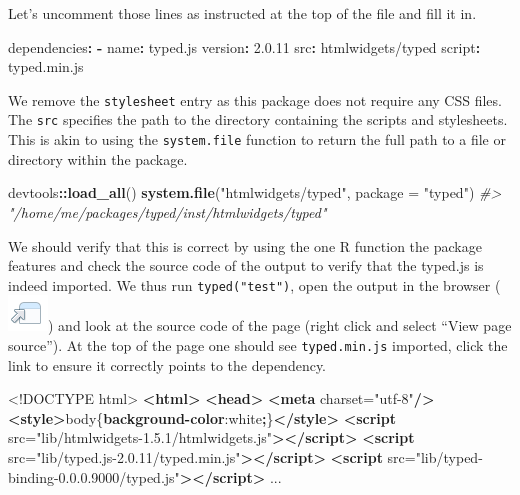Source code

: \documentclass[
]{krantz}
\makeatletter
\newenvironment{Shaded}{\begin{snugshade}}{\end{snugshade}}
\newcommand{\AttributeTok}[1]{\textcolor[rgb]{0.61,0.61,0.61}{#1}}
\newcommand{\CommentTok}[1]{\textcolor[rgb]{0.37,0.37,0.37}{\textit{#1}}}
\newcommand{\ConstantTok}[1]{\textcolor[rgb]{0,0,0}{#1}}
\newcommand{\DataTypeTok}[1]{\textcolor[rgb]{0.27,0.27,0.27}{#1}}
\newcommand{\FloatTok}[1]{\textcolor[rgb]{0.06,0.06,0.06}{#1}}
\newcommand{\FunctionTok}[1]{\textcolor[rgb]{0,0,0}{#1}}
\newcommand{\KeywordTok}[1]{\textcolor[rgb]{0.27,0.27,0.27}{\textbf{#1}}}
\newcommand{\NormalTok}[1]{#1}
\newcommand{\OperatorTok}[1]{\textcolor[rgb]{0.43,0.43,0.43}{\textbf{#1}}}
\newcommand{\OtherTok}[1]{\textcolor[rgb]{0.37,0.37,0.37}{#1}}
\newcommand{\StringTok}[1]{\textcolor[rgb]{0.5,0.5,0.5}{#1}}
\newenvironment{kframe}{%
\medskip{}
\setlength{\fboxsep}{.8em}
 \def\at@end@of@kframe{}%
 \ifinner\ifhmode%
  \def\at@end@of@kframe{\end{minipage}}%
  \begin{minipage}{\columnwidth}%
 \fi\fi%
 \def\FrameCommand##1{\hskip\@totalleftmargin \hskip-\fboxsep
 \colorbox{shadecolor}{##1}\hskip-\fboxsep
     \hskip-\linewidth \hskip-\@totalleftmargin \hskip\columnwidth}%
 \MakeFramed {\advance\hsize-\width
   \@totalleftmargin\z@ \linewidth\hsize
   \@setminipage}}%
 {\par\unskip\endMakeFramed%
 \at@end@of@kframe}
\renewenvironment{Shaded}{\begin{kframe}}{\end{kframe}}
\makeatother
\begin{document}
Let's uncomment those lines as instructed at the top of the file and fill it in.

\begin{Shaded}
\begin{Highlighting}[]
\FunctionTok{dependencies}\KeywordTok{:}
\AttributeTok{  }\KeywordTok{{-}}\AttributeTok{ }\FunctionTok{name}\KeywordTok{:}\AttributeTok{ typed.js}
\AttributeTok{    }\FunctionTok{version}\KeywordTok{:}\AttributeTok{ }\FloatTok{2.0.11}
\AttributeTok{    }\FunctionTok{src}\KeywordTok{:}\AttributeTok{ htmlwidgets/typed}
\AttributeTok{    }\FunctionTok{script}\KeywordTok{:}\AttributeTok{ typed.min.js}
\end{Highlighting}
\end{Shaded}

We remove the \texttt{stylesheet} entry as this package does not require any CSS files. The \texttt{src} specifies the path to the directory containing the scripts and stylesheets. This is akin to using the \texttt{system.file} function to return the full path to a file or directory within the package.

\begin{Shaded}
\begin{Highlighting}[]
\NormalTok{devtools}\OperatorTok{::}\KeywordTok{load\_all}\NormalTok{()}
\KeywordTok{system.file}\NormalTok{(}\StringTok{"htmlwidgets/typed"}\NormalTok{, }\DataTypeTok{package =} \StringTok{"typed"}\NormalTok{)                                         }
\CommentTok{\#> "/home/me/packages/typed/inst/htmlwidgets/typed"}
\end{Highlighting}
\end{Shaded}

We should verify that this is correct by using the one R function the package features and check the source code of the output to verify that the typed.js is indeed imported. We thus run \texttt{typed("test")}, open the output in the browser (\includegraphics{images/open-in-browser.png}) and look at the source code of the page (right click and select ``View page source''). At the top of the page one should see \texttt{typed.min.js} imported, click the link to ensure it correctly points to the dependency.

\begin{Shaded}
\begin{Highlighting}[]
\DataTypeTok{<!DOCTYPE }\NormalTok{html}\DataTypeTok{>}
\KeywordTok{<html>}
\KeywordTok{<head>}
\KeywordTok{<meta}\OtherTok{ charset=}\StringTok{"utf{-}8"}\KeywordTok{/>}
\KeywordTok{<style>}\NormalTok{body\{}\KeywordTok{background{-}color}\NormalTok{:}\ConstantTok{white}\OperatorTok{;}\NormalTok{\}}\KeywordTok{</style>}
\KeywordTok{<script}\OtherTok{ src=}\StringTok{"lib/htmlwidgets{-}1.5.1/htmlwidgets.js"}\KeywordTok{></script>}
\KeywordTok{<script}\OtherTok{ src=}\StringTok{"lib/typed.js{-}2.0.11/typed.min.js"}\KeywordTok{></script>}
\KeywordTok{<script}\OtherTok{ src=}\StringTok{"lib/typed{-}binding{-}0.0.0.9000/typed.js"}\KeywordTok{></script>}
\NormalTok{...}
\end{Highlighting}
\end{Shaded}
\end{document}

Exercise
For each line of the material that contains "OperatorTok", return a copy.

Reply to the task
\newcommand{\OperatorTok}[1]{\textcolor[rgb]{0.43,0.43,0.43}{\textbf{#1}}}
\NormalTok{devtools}\OperatorTok{::}\KeywordTok{load\_all}\NormalTok{()}
\KeywordTok{<style>}\NormalTok{body\{}\KeywordTok{background{-}color}\NormalTok{:}\ConstantTok{white}\OperatorTok{;}\NormalTok{\}}\KeywordTok{</style>}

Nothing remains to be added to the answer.